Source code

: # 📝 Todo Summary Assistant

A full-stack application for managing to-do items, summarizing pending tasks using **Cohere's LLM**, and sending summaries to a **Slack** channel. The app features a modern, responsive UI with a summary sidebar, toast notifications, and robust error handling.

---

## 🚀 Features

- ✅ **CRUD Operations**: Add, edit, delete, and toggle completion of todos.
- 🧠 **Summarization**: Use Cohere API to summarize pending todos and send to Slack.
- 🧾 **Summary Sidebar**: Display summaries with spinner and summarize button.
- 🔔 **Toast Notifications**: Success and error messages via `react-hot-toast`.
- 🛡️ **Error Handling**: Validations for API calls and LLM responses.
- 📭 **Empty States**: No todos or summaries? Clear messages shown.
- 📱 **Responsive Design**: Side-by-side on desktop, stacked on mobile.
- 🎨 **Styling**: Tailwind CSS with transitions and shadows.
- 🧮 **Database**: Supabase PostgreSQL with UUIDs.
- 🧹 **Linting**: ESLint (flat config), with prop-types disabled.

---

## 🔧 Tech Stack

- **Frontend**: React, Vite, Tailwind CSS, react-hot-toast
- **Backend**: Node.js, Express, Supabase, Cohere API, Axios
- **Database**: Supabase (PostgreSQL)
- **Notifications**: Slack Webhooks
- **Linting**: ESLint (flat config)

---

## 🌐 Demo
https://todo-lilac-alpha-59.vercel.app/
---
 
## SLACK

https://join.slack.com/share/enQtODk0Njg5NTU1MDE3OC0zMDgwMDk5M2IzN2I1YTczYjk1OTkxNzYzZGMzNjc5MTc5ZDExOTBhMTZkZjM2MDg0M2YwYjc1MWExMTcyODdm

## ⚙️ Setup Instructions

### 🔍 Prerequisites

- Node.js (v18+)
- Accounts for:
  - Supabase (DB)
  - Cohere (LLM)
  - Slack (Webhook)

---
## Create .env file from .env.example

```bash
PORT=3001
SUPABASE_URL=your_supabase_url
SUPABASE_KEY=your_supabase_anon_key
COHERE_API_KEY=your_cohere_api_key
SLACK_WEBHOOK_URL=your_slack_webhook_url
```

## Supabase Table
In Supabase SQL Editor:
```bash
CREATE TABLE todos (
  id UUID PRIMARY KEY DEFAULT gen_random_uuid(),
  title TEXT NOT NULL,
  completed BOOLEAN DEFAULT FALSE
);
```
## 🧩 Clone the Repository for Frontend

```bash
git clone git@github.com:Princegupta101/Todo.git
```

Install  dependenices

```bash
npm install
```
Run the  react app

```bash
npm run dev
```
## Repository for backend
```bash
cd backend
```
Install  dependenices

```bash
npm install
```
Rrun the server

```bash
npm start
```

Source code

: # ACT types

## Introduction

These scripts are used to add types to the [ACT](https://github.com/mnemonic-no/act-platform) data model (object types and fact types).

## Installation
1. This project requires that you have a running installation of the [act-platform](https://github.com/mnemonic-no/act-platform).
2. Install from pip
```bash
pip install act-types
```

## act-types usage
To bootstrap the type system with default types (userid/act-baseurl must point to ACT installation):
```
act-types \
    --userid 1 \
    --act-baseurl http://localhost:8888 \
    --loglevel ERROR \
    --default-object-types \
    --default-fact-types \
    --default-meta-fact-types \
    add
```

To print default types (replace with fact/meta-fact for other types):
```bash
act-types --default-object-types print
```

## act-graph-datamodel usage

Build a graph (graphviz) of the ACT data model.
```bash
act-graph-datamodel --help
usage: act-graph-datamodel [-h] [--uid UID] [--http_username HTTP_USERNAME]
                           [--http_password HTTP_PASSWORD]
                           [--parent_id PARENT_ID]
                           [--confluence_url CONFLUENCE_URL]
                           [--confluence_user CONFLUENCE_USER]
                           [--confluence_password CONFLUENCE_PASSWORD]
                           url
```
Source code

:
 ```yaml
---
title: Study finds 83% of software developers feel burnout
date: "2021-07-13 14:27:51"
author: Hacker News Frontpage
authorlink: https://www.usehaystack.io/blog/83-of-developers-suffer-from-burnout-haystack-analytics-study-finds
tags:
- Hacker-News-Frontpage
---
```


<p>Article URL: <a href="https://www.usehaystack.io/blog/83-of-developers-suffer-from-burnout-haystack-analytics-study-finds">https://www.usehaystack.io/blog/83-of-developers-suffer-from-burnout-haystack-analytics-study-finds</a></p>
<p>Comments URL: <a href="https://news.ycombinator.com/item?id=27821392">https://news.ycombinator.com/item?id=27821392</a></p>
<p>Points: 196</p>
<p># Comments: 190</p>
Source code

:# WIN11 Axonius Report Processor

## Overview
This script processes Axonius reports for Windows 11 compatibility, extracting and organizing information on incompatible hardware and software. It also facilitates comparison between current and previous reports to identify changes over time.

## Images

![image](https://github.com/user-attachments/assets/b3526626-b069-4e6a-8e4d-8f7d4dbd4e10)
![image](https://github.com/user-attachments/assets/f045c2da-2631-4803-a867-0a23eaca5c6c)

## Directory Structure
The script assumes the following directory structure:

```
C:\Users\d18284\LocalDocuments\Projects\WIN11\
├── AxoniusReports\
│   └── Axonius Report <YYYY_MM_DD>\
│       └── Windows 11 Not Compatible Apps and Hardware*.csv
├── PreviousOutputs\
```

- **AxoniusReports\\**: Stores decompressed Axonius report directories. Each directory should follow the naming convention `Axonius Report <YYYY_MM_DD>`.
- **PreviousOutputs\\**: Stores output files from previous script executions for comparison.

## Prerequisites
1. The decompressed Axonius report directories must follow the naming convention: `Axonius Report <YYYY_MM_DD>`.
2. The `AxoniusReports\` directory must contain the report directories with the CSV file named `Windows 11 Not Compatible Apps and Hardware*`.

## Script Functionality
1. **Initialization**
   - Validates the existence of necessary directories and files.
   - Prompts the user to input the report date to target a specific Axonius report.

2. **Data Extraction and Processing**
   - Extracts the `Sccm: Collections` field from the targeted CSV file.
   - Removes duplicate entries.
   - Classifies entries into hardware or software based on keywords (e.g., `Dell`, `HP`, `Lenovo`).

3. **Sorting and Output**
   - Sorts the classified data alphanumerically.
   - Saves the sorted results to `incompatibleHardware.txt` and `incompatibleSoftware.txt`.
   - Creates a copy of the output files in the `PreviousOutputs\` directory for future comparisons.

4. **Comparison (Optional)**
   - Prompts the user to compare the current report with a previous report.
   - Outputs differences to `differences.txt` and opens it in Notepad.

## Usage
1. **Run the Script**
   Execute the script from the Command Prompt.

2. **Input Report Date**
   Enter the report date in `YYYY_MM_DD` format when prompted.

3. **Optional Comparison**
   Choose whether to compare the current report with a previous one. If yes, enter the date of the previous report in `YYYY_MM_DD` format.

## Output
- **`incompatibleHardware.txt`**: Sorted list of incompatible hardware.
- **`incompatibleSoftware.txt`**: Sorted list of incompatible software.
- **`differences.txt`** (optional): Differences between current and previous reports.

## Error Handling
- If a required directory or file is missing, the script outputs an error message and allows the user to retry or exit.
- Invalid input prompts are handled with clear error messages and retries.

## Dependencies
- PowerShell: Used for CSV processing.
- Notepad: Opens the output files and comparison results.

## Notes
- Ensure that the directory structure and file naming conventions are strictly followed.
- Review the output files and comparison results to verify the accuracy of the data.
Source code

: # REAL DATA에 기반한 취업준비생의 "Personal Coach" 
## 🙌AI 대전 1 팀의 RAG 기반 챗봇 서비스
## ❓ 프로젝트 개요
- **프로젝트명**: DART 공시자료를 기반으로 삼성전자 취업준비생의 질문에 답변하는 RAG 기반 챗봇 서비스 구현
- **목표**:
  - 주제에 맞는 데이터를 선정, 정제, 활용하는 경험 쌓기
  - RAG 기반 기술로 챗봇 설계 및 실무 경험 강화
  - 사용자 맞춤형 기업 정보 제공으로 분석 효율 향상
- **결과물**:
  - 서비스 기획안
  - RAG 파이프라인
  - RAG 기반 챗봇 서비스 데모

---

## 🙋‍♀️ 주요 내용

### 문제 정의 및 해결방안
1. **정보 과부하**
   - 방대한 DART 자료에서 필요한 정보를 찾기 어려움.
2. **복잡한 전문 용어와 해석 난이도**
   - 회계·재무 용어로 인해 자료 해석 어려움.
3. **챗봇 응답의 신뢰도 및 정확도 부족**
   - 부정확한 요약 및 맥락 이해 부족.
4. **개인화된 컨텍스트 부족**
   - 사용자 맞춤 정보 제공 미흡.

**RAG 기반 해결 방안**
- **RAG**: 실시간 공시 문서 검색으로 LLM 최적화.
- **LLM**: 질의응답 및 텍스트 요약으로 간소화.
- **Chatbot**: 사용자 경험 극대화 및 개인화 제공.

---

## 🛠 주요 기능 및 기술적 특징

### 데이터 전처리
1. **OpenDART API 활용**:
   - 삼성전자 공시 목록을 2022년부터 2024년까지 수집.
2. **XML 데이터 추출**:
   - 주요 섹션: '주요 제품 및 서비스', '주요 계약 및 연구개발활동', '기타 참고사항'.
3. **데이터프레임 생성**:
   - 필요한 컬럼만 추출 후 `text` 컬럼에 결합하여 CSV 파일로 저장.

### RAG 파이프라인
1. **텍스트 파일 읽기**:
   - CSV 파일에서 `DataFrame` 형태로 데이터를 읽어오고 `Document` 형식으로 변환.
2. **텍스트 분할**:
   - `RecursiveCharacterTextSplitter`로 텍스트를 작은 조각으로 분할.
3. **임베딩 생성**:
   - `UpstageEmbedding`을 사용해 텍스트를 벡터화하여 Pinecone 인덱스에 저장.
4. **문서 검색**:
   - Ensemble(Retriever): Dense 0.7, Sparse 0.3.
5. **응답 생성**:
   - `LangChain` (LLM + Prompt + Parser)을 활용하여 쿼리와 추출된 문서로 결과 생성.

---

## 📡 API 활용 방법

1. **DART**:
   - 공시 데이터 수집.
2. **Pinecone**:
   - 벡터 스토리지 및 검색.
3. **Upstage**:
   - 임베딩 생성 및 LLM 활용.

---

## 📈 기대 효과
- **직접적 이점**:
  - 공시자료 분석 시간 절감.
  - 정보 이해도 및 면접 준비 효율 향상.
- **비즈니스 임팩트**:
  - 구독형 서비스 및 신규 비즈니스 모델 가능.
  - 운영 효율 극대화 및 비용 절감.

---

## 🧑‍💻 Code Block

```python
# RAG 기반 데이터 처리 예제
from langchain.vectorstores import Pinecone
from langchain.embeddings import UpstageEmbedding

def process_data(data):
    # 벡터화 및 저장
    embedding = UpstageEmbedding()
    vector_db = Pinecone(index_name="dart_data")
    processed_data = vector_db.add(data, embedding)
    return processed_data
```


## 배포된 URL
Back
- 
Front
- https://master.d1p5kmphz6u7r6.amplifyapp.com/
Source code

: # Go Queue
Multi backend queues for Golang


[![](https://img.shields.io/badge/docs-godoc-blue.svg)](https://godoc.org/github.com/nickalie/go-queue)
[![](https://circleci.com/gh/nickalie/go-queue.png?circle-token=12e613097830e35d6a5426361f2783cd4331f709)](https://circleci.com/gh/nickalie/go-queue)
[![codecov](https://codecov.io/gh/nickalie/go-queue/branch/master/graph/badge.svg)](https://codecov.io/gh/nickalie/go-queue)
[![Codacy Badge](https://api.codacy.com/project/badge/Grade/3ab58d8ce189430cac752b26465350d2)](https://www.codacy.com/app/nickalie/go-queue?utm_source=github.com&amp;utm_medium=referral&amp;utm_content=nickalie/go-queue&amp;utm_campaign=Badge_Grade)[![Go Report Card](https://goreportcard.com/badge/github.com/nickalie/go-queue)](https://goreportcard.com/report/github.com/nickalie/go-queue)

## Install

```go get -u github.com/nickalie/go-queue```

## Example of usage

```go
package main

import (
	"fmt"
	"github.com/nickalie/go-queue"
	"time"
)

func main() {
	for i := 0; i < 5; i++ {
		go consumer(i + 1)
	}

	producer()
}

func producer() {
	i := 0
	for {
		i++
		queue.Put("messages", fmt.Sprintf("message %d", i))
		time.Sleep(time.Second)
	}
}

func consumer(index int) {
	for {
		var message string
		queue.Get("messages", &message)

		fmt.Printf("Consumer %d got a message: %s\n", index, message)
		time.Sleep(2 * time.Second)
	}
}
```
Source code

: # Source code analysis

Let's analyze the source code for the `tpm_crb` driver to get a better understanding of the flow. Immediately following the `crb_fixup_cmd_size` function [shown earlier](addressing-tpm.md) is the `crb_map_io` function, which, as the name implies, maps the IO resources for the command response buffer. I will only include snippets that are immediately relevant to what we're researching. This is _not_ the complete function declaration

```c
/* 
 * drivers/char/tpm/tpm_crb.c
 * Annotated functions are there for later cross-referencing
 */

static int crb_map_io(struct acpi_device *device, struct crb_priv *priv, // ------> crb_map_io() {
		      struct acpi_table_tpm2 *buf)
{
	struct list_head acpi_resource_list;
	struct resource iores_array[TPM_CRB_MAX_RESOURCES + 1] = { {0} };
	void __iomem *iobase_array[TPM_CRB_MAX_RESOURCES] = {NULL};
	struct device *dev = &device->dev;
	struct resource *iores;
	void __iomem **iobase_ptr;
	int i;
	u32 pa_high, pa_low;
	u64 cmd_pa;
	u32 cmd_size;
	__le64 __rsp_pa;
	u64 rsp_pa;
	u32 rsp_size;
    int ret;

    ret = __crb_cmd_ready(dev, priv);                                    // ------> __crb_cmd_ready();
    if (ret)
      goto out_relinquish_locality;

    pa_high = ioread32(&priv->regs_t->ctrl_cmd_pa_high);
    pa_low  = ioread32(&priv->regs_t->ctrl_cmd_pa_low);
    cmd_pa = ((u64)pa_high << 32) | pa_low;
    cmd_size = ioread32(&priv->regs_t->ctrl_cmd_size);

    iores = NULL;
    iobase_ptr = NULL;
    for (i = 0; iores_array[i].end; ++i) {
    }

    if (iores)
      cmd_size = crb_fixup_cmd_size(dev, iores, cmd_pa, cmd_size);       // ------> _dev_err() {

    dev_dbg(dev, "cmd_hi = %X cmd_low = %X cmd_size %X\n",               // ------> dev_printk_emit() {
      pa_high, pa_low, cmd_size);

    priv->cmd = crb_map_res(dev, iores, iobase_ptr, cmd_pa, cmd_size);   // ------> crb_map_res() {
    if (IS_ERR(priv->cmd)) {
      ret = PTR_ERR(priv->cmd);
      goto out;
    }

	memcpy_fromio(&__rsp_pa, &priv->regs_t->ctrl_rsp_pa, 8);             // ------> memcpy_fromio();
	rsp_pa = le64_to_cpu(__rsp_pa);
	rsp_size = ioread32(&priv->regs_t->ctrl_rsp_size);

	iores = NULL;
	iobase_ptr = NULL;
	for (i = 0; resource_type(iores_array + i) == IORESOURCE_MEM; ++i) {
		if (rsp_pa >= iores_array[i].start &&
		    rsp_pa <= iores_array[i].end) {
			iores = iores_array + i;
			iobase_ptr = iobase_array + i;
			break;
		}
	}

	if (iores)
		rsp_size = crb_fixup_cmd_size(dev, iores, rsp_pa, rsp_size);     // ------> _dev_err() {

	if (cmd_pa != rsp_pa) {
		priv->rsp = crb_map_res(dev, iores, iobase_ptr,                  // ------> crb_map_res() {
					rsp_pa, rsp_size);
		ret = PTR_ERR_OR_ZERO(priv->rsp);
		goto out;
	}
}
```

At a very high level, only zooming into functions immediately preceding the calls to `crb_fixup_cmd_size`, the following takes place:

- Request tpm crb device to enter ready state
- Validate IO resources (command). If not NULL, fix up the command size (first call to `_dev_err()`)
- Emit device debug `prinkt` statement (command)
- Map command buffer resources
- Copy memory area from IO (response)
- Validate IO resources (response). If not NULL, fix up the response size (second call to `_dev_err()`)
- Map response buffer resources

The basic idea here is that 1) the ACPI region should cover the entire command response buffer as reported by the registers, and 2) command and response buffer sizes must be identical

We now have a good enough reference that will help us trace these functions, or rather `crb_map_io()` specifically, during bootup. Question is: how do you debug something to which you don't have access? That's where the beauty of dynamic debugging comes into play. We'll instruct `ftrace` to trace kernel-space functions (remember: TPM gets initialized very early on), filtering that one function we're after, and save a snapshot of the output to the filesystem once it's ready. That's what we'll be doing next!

_____

- [TASK TO CARRY OUT]:
Return each line of the material above in which the string "start" appears.

- [EXERCISE OUTPUT]:
npm start
		if (rsp_pa >= iores_array[i].start &&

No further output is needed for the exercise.